Kırmızı Mektep’te yemek ve göçün hikayesi

Tatlısıyla tuzlusuyla havuç

Sapor İstanbul ikinci kez 3-4 Aralık tarihlerinde düzenleniyor. Özel Fener Rum Lisesi’nde gerçekleşecek sempozyumun bu yılki teması “Yemek ve Göç” olarak belirlendi. Sapor#2 onur konuğu ise Amerikalı yazar ve yemek tarihçisi Charles Perry. Diğer konuşmacılar arasında dönerin dünya yolculuğunu inceleyen Pierre Raffard ve Orta Asya’dan Anadolu’ya göç yollarında yemek anlatacak olan Nevin Halıcı bulunuyor.
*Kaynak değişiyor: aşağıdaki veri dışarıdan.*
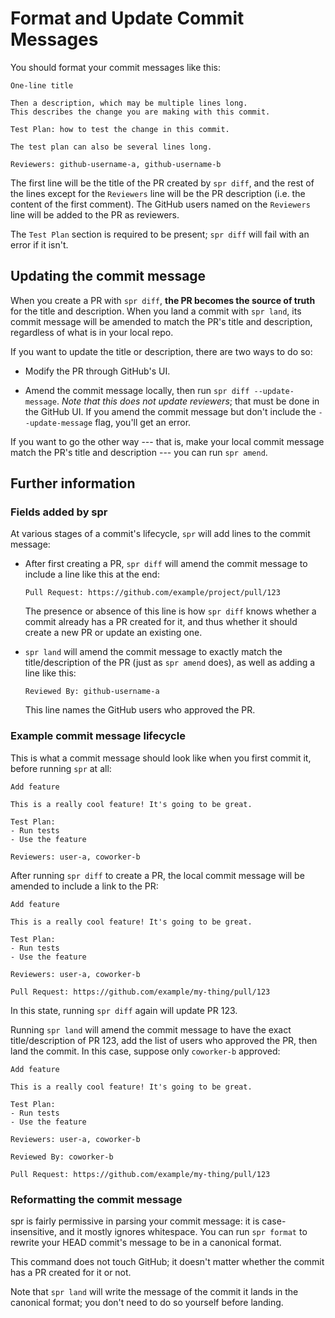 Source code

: # Format and Update Commit Messages

You should format your commit messages like this:

```
One-line title

Then a description, which may be multiple lines long.
This describes the change you are making with this commit.

Test Plan: how to test the change in this commit.

The test plan can also be several lines long.

Reviewers: github-username-a, github-username-b
```

The first line will be the title of the PR created by `spr diff`, and the rest of the lines except for the `Reviewers` line will be the PR description (i.e. the content of the first comment). The GitHub users named on the `Reviewers` line will be added to the PR as reviewers.

The `Test Plan` section is required to be present; `spr diff` will fail with an error if it isn't.

## Updating the commit message

When you create a PR with `spr diff`, **the PR becomes the source of truth** for the title and description. When you land a commit with `spr land`, its commit message will be amended to match the PR's title and description, regardless of what is in your local repo.

If you want to update the title or description, there are two ways to do so:

- Modify the PR through GitHub's UI.

- Amend the commit message locally, then run `spr diff --update-message`. _Note that this does not update reviewers_; that must be done in the GitHub UI. If you amend the commit message but don't include the `--update-message` flag, you'll get an error.

If you want to go the other way --- that is, make your local commit message match the PR's title and description --- you can run `spr amend`.

## Further information

### Fields added by spr

At various stages of a commit's lifecycle, `spr` will add lines to the commit message:

- After first creating a PR, `spr diff` will amend the commit message to include a line like this at the end:

  ```
  Pull Request: https://github.com/example/project/pull/123
  ```

  The presence or absence of this line is how `spr diff` knows whether a commit already has a PR created for it, and thus whether it should create a new PR or update an existing one.

- `spr land` will amend the commit message to exactly match the title/description of the PR (just as `spr amend` does), as well as adding a line like this:
  ```
  Reviewed By: github-username-a
  ```
  This line names the GitHub users who approved the PR.

### Example commit message lifecycle

This is what a commit message should look like when you first commit it, before running `spr` at all:

```
Add feature

This is a really cool feature! It's going to be great.

Test Plan:
- Run tests
- Use the feature

Reviewers: user-a, coworker-b
```

After running `spr diff` to create a PR, the local commit message will be amended to include a link to the PR:

```
Add feature

This is a really cool feature! It's going to be great.

Test Plan:
- Run tests
- Use the feature

Reviewers: user-a, coworker-b

Pull Request: https://github.com/example/my-thing/pull/123
```

In this state, running `spr diff` again will update PR 123.

Running `spr land` will amend the commit message to have the exact title/description of PR 123, add the list of users who approved the PR, then land the commit. In this case, suppose only `coworker-b` approved:

```
Add feature

This is a really cool feature! It's going to be great.

Test Plan:
- Run tests
- Use the feature

Reviewers: user-a, coworker-b

Reviewed By: coworker-b

Pull Request: https://github.com/example/my-thing/pull/123
```

### Reformatting the commit message

spr is fairly permissive in parsing your commit message: it is case-insensitive, and it mostly ignores whitespace. You can run `spr format` to rewrite your HEAD commit's message to be in a canonical format.

This command does not touch GitHub; it doesn't matter whether the commit has a PR created for it or not.

Note that `spr land` will write the message of the commit it lands in the canonical format; you don't need to do so yourself before landing.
Sapor’un kurucusu yemek araştırmacısı Tuba Şatana yıllar önce Halıcı’nın Türk Mutfağı üzerine düzenlediği sempozyumlardan ilham almış. O yüzden bu etkinliği “Eski Usul Sempozyum” olarak adlandırıyor.Sempozyumda yıllar sonra Charles Perry ve Nevin Halıcı bir araya gelecek. Perry, Türk Mutfağı için çok önemli bir isim. Özellikle Antep baklavacılarının gözdesi. Ortadoğu coğrafyası tarihine hakimiyetiyle bilinen ve Arapça’dan İngilizce’ye doğrudan çevirileriyle tanınan Perry derinlikli pek çok çalışmaya imza atmış. Osmanlı mutfağı hakkında ilk önemli kaynak olan Şirvani’nin temel aldığı Al Bağdadi kitabının aslına uygun tek doğru çevirisi onun elinden çıkmış. Orta Çağ Arap mutfağı ile ilgili en önemli kitap olan “Medieval Arab Cookery” kitabının yazarlarından biri. Anteplilerin kalbinde olması ise pek çok ülke arasında milli dava haline gelen baklavanın kültür kökeniyle ilgili araştırması. Halıcı’nın düzenlediği sempozyumlarından birinde baklavanın gelişimini Türklerin yufka açma adetlerine bağlamış, bu teziyle herkesin kalbini fethetmişti.